Mortgage Interest, Mortgage Insurance, Points and Property Tax
One of the most common deductions each year is claiming mortgage interest, which can be deducted up to the price of one million dollars. This deduction saves homeowners over one hundred million dollars a year in taxes. You can find your mortgage interest paid for the year on your 1098 form that is mailed out in January of the year.
For buyers who purchased home with less than 20% down, the lenders usually requires private mortgage insurance, also known as PMI. The amount homeowner pays in PMI is tax deductible. 2013 may be the last year for this deduction, unless extended by the government.
If you purchase a home in 2013, you may have pay “points” to the lender in your mortgage package. The points are deductible. The amount can be found on your settlement statement.
Your property tax. The amount of property tax able to be deducted should be the exact amount paid to the local city or county, and should not include city fees. Don’t forget to include any taxes you may have reimbursed the seller for. The reimbursement can be found on your settlement statement.
As a general rule, you can deduct interest on up to $100,000 of home equity debt as mortgage interest.

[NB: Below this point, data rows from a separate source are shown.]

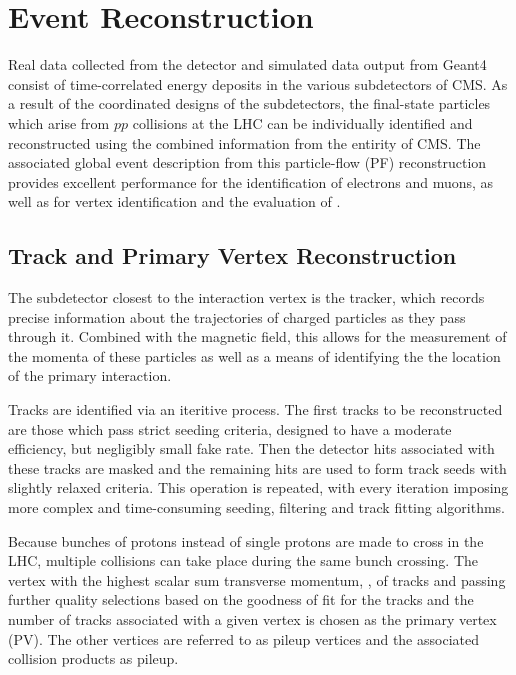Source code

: 
\chapter{Event Reconstruction}\label{sec:reconstruction}

 Real data collected from the detector
  and simulated data output from Geant4
  consist of time-correlated energy deposits
  in the various subdetectors of CMS.
 As a result of the coordinated designs 
  of the subdetectors, the final-state 
  particles which arise from $pp$ collisions 
  at the LHC can be individually identified
  and reconstructed using the combined
  information from the entirity of CMS.
 The associated global event description
  from this particle-flow (PF) reconstruction
  provides excellent performance for
  the identification of electrons and muons,
  as well as for vertex identification
  and the evaluation of \met.
 
\section{Track and Primary Vertex Reconstruction}\label{sec:vertexreco}
 The subdetector closest to the interaction vertex
  is the tracker, which records precise
  information about the trajectories of 
  charged particles as they pass through it.
 Combined with the magnetic field, 
  this allows for the measurement of the
  momenta of these particles as well as a
  means of identifying the the location of
  the primary interaction.

 Tracks are identified via an iteritive process. 
 The first tracks to be reconstructed
  are those which pass strict seeding
  criteria, designed to have a moderate
  efficiency, but negligibly small
  fake rate.
 Then the detector hits associated
  with these tracks are masked
  and the remaining hits are used to
  form track seeds with slightly relaxed
  criteria.
 This operation is repeated, with every
  iteration imposing more complex and time-consuming
  seeding, filtering and track fitting algorithms.
 
 Because bunches of protons instead of single protons
  are made to cross in the LHC, 
  multiple collisions can take place during the same
  bunch crossing.
 The vertex with the highest scalar sum
  transverse momentum, \pt,
  of tracks and passing further quality selections
  based on the goodness of fit for the tracks
  and the number of tracks associated with a given vertex
  is chosen as the primary vertex (PV).
 The other vertices are referred to as
  pileup vertices and the associated collision
  products as pileup.

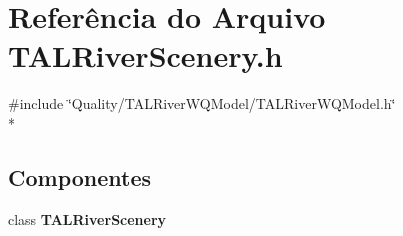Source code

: \section{Referência do Arquivo T\+A\+L\+River\+Scenery.\+h}
\label{_t_a_l_river_scenery_8h}
{\ttfamily \#include \char`\"{}Quality/\+T\+A\+L\+River\+W\+Q\+Model/\+T\+A\+L\+River\+W\+Q\+Model.\+h\char`\"{}}\\*
\subsection*{Componentes}
\begin{DoxyCompactItemize}
\item 
class {\bf T\+A\+L\+River\+Scenery}
\end{DoxyCompactItemize}
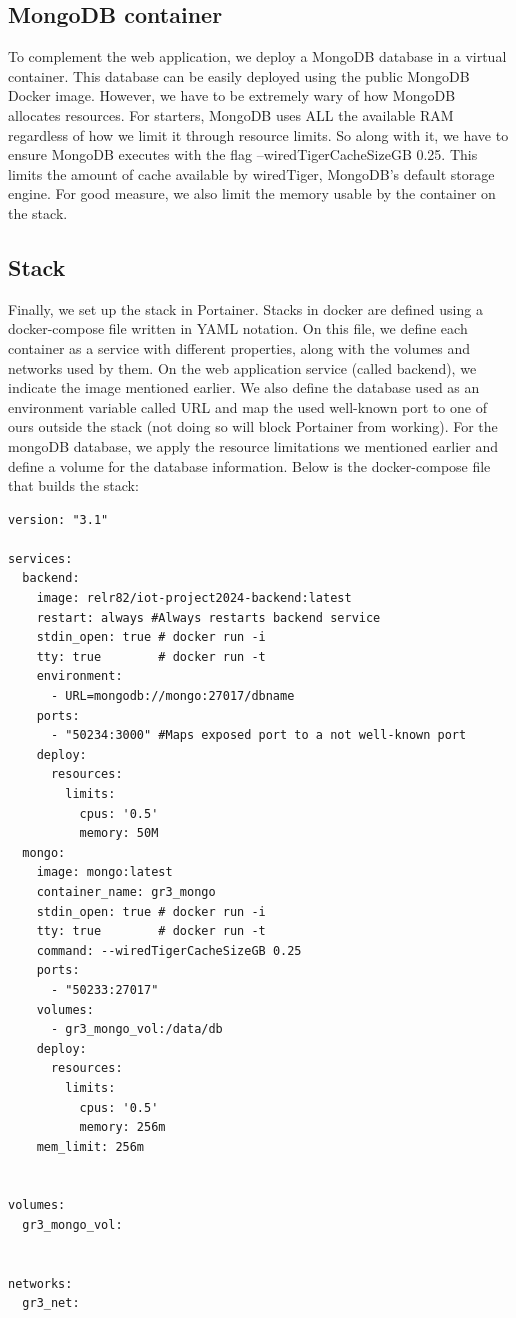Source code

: \subsection{MongoDB container}

To complement the web application, we deploy a MongoDB database in a virtual container. This database can be easily deployed using the public MongoDB Docker image. However, we have to be extremely wary of how MongoDB allocates resources. For starters, MongoDB uses ALL the available RAM regardless of how we limit it through resource limits. So along with it, we have to ensure MongoDB executes with the flag --wiredTigerCacheSizeGB 0.25. This limits the amount of cache available by wiredTiger, MongoDB's default storage engine. For good measure, we also limit the memory usable by the container on the stack. 

\subsection{Stack}

Finally, we set up the stack in Portainer. Stacks in docker are defined using a docker-compose file written in YAML notation. On this file, we define each container as a service with different properties, along with the volumes and networks used by them. On the web application service (called backend), we indicate the image mentioned earlier. We also define the database used as an environment variable called URL and map the used well-known port to one of ours outside the stack (not doing so will block Portainer from working).
For the mongoDB database, we apply the resource limitations we mentioned earlier and define a volume for the database information. Below is the docker-compose file that builds the stack:

\begin{lstlisting}[style=yaml]
version: "3.1"

services:
  backend:
    image: relr82/iot-project2024-backend:latest
    restart: always #Always restarts backend service
    stdin_open: true # docker run -i
    tty: true        # docker run -t
    environment:
      - URL=mongodb://mongo:27017/dbname
    ports:
      - "50234:3000" #Maps exposed port to a not well-known port
    deploy:
      resources:
        limits:
          cpus: '0.5'
          memory: 50M
  mongo:
    image: mongo:latest
    container_name: gr3_mongo
    stdin_open: true # docker run -i
    tty: true        # docker run -t
    command: --wiredTigerCacheSizeGB 0.25
    ports:
      - "50233:27017"
    volumes:
      - gr3_mongo_vol:/data/db
    deploy:
      resources:
        limits:
          cpus: '0.5'
          memory: 256m 
    mem_limit: 256m 


volumes:
  gr3_mongo_vol:  
 

networks:
  gr3_net: 

\end{lstlisting}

Going green helps save money during tax season. Energy efficient heaters, windows, doors and insulation can be claimed as building materials for a maximum deduction of five hundred dollars. Installing and using solar panels on a primary residence is a separate deduction, which means even more money in the tax return.
Cancellation of debt is important to claim on taxes since it can result in large fines and changes an individual’s tax liability. The cancelled debt amount can be claimed on taxes by the lendee in the event of a foreclosure or other mortgage reconstruction. This tax deduction may not be renewed by Congress, which is required to make a decision on the matter in 2014.
Profit from Sale
Another major benefit of owning a home is that the tax law allows you to shelter a large amount of profit from tax. If you are single and owned and lived in your home for at least two of the five years before the sale, then two hundred fifty thousand of the profit is tax free. Married couples can claim up to five hundred thousand dollars. Moving expenses can also be deducted if the new property is more than fifty miles from the previous property. Making improvements and repairs to a selling property for increase marketability can also be deducted since improvements raise the cost of a property.
There are many different tax deductions for homeowners in 2013, the one listed above are just some of the important ones. You should always consult your tax professional for the latest changes and rules as some items may be been expired and not be renewed by the government.